Raw data section start
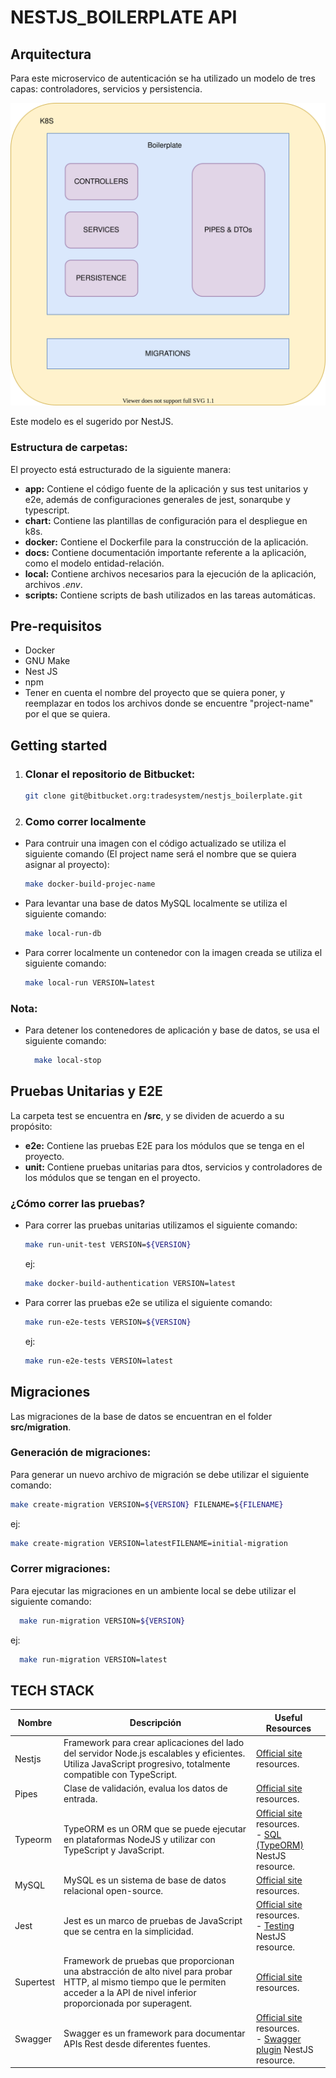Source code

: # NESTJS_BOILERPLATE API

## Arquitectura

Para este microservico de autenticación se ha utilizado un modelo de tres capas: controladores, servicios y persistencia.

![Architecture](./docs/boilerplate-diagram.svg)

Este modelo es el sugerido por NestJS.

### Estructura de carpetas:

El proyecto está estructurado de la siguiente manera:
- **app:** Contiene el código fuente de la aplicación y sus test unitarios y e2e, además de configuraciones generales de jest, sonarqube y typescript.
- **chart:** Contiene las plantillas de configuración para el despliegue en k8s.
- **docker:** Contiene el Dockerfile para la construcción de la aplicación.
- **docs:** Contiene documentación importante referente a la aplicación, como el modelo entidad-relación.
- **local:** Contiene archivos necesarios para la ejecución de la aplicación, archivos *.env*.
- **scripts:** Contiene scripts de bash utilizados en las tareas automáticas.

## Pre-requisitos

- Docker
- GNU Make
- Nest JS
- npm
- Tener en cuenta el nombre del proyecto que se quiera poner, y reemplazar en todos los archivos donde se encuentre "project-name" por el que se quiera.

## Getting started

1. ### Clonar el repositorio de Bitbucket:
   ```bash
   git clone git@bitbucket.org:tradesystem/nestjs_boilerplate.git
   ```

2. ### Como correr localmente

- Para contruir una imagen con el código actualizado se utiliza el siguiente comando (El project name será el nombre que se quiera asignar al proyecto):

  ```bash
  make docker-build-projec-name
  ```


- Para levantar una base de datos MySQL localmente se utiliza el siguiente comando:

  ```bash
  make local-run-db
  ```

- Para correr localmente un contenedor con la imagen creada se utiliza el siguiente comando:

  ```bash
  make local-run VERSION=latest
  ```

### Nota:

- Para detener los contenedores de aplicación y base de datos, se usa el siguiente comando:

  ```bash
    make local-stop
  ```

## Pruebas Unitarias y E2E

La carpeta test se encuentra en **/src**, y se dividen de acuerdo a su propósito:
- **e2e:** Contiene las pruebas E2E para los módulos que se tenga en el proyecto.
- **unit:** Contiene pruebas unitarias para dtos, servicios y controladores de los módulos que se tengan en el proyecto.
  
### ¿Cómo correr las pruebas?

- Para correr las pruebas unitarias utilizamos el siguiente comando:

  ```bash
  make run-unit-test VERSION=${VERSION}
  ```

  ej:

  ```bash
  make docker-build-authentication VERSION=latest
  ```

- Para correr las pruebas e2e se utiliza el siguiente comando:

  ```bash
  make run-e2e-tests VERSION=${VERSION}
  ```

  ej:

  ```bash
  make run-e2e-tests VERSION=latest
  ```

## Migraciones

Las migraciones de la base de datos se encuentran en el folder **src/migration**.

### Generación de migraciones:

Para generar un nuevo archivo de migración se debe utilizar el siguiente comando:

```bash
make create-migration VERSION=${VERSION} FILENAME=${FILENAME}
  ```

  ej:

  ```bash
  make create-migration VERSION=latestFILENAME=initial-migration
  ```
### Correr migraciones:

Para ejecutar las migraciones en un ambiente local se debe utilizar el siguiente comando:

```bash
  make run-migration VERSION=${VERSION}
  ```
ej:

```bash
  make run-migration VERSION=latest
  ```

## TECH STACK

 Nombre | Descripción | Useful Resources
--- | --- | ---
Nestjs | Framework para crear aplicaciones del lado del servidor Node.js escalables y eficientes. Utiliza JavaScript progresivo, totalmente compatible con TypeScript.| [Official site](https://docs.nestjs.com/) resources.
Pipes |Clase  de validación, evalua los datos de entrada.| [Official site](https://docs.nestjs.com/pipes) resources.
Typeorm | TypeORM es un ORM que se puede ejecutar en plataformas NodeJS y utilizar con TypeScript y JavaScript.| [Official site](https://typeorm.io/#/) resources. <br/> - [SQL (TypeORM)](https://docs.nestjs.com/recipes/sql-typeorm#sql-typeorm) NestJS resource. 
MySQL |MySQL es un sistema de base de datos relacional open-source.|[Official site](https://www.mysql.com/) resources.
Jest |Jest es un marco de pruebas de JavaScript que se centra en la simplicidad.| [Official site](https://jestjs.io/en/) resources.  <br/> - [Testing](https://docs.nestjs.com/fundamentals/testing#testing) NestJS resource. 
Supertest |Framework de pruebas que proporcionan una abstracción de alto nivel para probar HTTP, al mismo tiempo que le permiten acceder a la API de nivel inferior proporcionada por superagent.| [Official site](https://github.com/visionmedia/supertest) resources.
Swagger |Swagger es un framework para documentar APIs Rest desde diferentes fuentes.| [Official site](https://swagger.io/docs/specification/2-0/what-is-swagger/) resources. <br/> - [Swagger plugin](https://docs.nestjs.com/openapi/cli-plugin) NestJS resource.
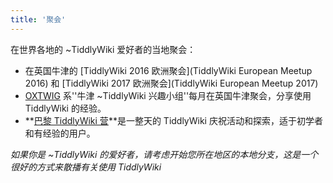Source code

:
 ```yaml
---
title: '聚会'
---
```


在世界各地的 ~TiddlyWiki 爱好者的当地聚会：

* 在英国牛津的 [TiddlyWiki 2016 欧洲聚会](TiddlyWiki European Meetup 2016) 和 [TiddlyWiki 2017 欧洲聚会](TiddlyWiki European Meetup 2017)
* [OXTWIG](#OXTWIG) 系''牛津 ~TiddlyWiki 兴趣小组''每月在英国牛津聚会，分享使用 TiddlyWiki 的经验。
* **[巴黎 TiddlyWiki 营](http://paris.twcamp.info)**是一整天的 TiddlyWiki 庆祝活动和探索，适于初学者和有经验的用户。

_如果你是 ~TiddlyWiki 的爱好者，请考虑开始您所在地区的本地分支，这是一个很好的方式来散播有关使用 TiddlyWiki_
Raw data section end
**Your instructions**: Gather all lines of the records that include the word "create".

**Response for this exercise**:
make create-migration VERSION=${VERSION} FILENAME=${FILENAME}
  make create-migration VERSION=latestFILENAME=initial-migration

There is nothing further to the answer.